(Saved entries)
┄┄┄┄┄┄
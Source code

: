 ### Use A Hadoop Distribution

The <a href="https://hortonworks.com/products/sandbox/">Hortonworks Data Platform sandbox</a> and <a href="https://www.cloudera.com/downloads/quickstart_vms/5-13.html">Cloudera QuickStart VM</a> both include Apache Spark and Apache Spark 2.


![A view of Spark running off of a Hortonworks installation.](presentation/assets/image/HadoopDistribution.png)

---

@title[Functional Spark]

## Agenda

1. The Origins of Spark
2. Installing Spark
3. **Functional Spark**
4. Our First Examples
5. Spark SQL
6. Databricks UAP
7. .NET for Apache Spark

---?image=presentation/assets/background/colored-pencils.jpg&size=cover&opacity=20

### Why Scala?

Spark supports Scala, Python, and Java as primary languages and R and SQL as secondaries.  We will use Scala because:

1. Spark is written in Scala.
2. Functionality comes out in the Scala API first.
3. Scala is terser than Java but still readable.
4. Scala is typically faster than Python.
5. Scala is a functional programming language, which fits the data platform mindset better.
┄┄┄┄┄┄
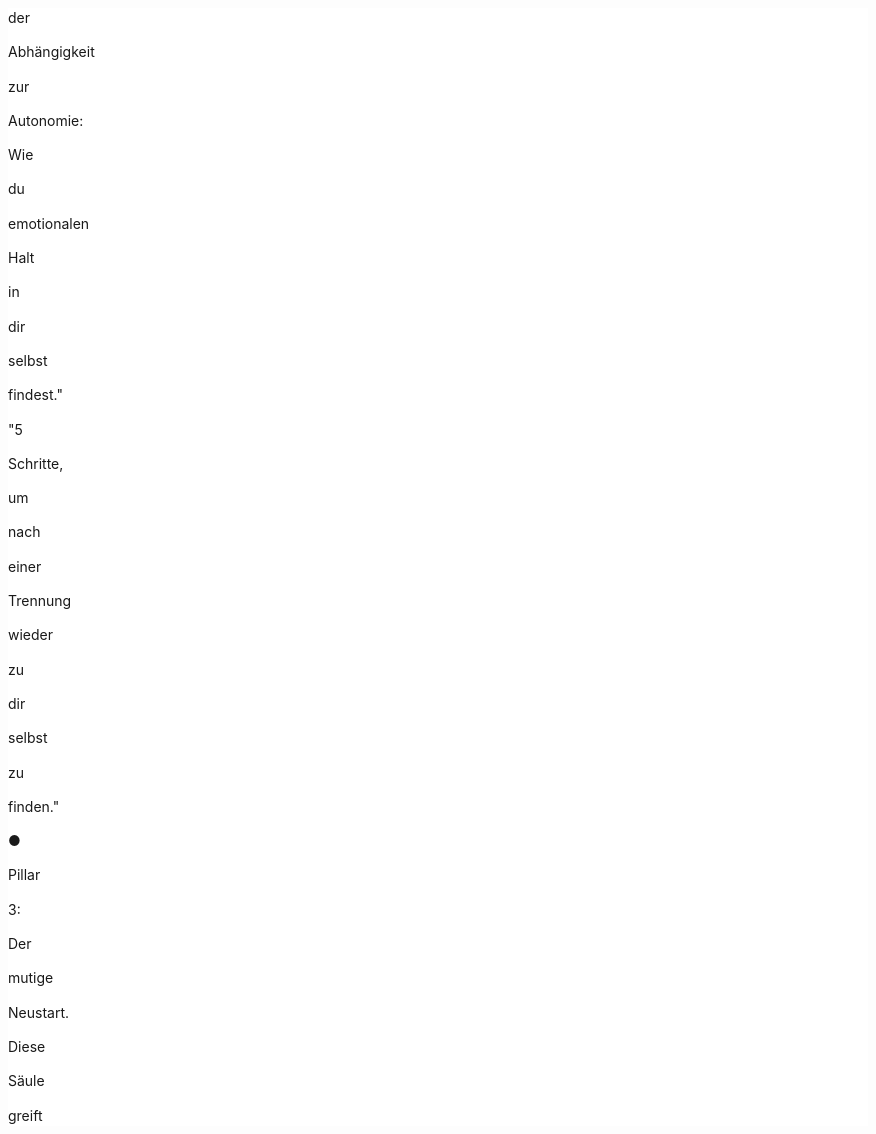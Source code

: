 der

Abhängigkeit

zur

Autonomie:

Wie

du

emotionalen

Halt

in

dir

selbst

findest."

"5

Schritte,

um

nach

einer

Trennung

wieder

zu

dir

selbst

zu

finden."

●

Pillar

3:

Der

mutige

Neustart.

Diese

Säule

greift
┄┄┄┄┄┄
* THE TASK
Looking back over the data above, restate word for word the lines that begin at the line with "1. Spark is written in Scala." and end at the line with "5. Scala is", inclusive.

* WRITTEN RESPONSE
1. Spark is written in Scala.
2. Functionality comes out in the Scala API first.
3. Scala is terser than Java but still readable.
4. Scala is typically faster than Python.
5. Scala is a functional programming language, which fits the data platform mindset better.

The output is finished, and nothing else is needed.